- What you have to do: Check every line below for the word "resolve" and copy each one that has it.

◇ ◇ ◇ ◇

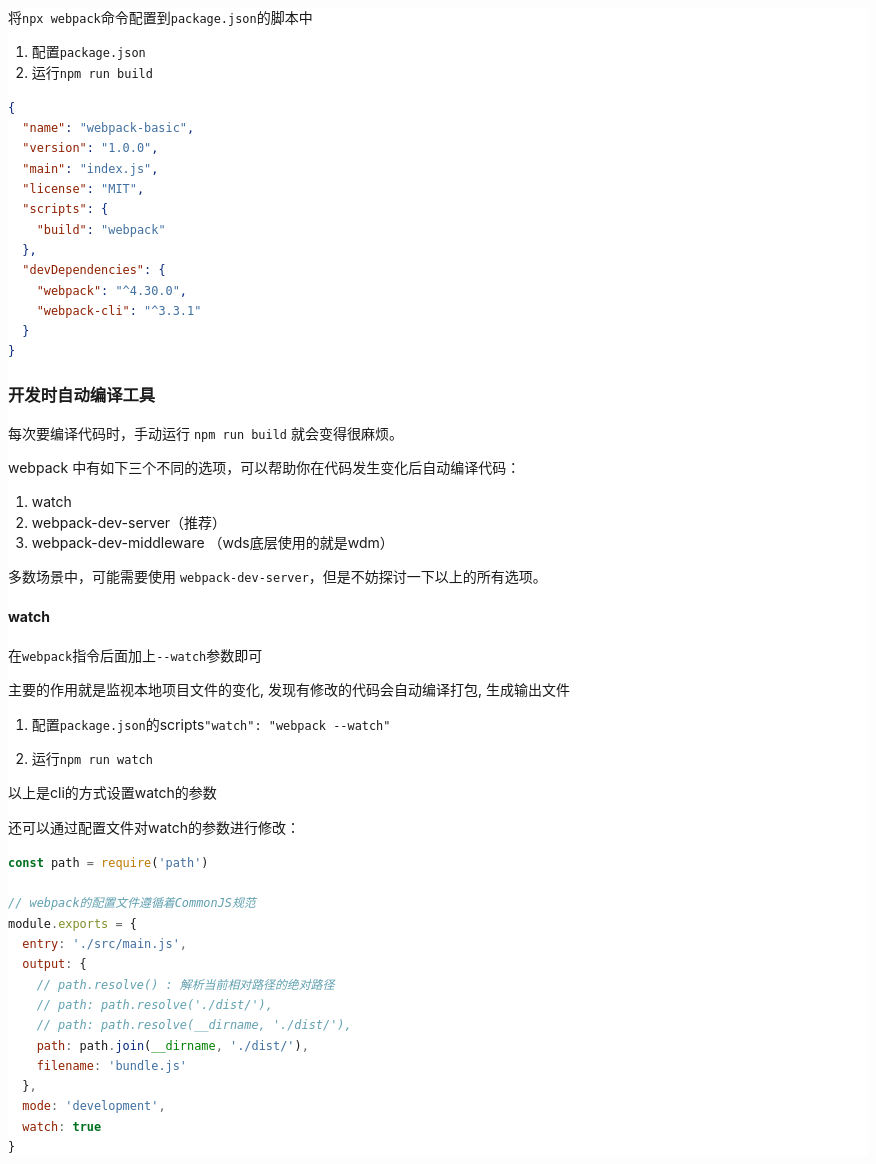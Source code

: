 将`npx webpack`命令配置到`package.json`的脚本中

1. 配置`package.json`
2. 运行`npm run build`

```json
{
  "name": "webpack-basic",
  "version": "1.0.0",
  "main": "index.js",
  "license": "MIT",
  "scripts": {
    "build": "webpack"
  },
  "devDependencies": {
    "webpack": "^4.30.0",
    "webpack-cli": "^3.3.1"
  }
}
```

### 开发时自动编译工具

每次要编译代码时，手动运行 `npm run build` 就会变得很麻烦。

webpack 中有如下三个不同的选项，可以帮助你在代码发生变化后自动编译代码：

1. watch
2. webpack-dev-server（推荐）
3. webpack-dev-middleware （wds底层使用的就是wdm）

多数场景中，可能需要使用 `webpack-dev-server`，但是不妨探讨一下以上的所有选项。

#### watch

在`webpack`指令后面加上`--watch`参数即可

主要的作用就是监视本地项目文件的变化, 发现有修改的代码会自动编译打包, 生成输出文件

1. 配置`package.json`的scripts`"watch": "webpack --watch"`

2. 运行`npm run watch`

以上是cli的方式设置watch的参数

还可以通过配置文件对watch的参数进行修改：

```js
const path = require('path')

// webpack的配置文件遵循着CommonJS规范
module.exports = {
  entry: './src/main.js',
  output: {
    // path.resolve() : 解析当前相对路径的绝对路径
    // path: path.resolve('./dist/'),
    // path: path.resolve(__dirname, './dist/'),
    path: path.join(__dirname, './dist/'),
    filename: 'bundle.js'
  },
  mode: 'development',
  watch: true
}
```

◇ ◇ ◇ ◇

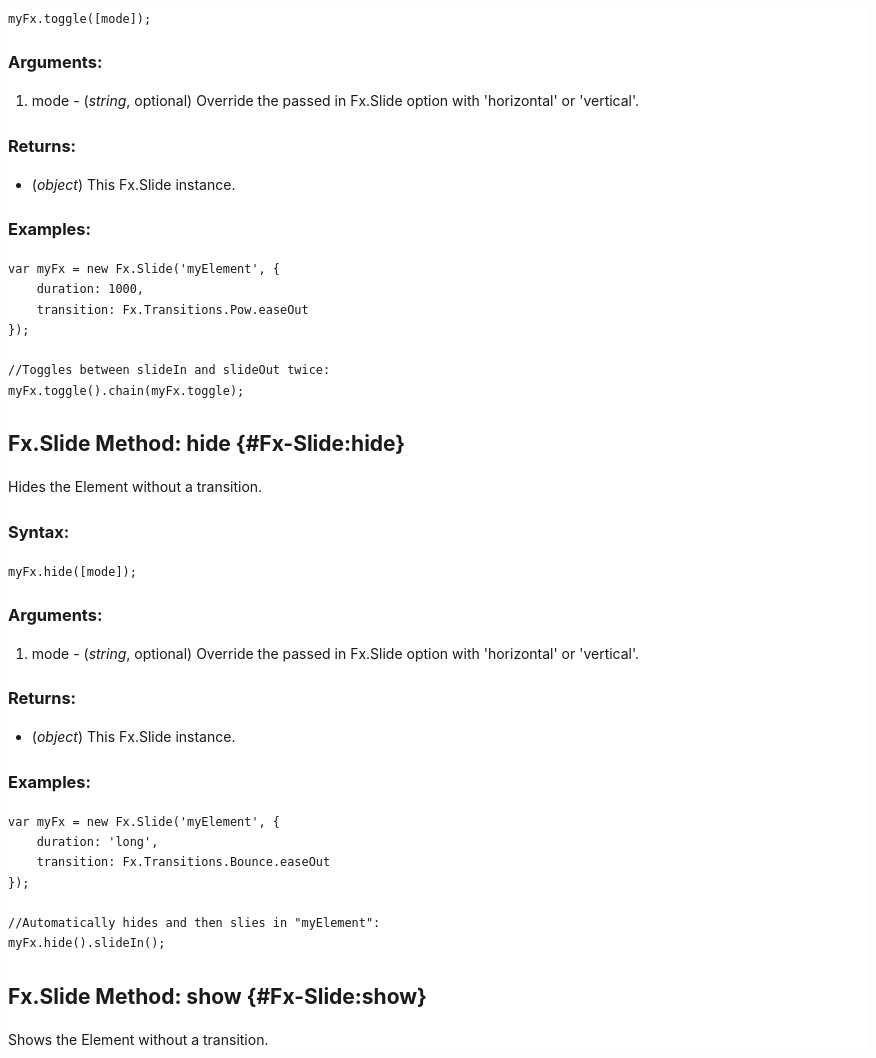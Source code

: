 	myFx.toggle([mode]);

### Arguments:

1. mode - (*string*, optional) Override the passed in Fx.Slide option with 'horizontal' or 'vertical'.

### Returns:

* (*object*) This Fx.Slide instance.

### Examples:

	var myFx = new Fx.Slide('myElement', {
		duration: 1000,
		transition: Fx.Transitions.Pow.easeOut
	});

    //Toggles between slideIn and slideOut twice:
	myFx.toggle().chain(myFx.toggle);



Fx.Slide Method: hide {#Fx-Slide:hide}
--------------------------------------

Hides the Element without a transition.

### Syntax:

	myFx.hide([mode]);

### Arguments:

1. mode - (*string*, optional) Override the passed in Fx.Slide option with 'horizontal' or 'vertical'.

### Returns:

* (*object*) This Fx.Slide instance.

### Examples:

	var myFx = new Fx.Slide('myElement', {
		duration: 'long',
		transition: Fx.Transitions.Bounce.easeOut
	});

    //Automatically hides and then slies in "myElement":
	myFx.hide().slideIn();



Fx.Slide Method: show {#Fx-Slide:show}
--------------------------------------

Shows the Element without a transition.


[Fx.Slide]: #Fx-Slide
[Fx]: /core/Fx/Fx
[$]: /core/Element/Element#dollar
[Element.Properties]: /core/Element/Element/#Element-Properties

◇ ◇ ◇ ◇

- Solved problem:
    // path.resolve() : 解析当前相对路径的绝对路径
    // path: path.resolve('./dist/'),
    // path: path.resolve(__dirname, './dist/'),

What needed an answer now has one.